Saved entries
· · · ·
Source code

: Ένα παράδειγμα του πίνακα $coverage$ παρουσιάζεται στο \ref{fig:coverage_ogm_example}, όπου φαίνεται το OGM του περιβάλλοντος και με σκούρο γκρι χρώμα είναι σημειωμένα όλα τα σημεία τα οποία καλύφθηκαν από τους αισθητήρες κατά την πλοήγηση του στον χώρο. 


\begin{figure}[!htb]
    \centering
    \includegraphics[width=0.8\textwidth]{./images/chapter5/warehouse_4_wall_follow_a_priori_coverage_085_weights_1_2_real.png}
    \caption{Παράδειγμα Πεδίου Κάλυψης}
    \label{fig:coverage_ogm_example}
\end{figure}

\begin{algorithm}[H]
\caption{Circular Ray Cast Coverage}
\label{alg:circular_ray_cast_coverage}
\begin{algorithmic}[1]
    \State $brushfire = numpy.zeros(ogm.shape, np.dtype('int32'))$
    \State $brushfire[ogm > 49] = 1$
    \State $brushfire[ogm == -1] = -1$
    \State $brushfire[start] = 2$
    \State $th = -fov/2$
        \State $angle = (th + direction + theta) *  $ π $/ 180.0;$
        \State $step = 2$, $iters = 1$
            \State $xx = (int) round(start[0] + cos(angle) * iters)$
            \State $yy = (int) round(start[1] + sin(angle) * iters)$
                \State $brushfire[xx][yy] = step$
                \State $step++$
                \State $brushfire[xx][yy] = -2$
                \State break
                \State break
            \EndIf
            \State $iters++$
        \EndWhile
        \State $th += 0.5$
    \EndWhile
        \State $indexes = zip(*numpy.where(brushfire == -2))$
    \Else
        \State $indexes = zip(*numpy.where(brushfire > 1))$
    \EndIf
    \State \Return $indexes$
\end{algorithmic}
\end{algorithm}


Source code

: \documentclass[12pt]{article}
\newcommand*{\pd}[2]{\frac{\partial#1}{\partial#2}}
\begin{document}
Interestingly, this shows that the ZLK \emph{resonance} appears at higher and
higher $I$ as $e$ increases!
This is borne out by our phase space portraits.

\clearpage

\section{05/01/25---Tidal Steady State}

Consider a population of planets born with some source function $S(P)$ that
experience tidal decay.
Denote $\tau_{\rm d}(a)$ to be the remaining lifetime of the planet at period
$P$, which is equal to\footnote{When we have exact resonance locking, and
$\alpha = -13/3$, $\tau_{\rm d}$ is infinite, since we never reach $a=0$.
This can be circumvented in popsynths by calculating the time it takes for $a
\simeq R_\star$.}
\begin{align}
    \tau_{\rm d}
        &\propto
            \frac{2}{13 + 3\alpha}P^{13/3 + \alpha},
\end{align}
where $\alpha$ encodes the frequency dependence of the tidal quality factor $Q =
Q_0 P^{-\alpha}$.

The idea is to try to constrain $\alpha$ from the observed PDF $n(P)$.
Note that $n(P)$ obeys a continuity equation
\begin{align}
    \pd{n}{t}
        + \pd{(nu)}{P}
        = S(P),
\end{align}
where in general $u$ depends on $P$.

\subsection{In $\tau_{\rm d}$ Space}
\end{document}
· · · ·
### Task to carry out
From the records above, copy every line that includes the word "indexes".

### Written solution
        \State $indexes = zip(*numpy.where(brushfire == -2))$
        \State $indexes = zip(*numpy.where(brushfire > 1))$
    \State \Return $indexes$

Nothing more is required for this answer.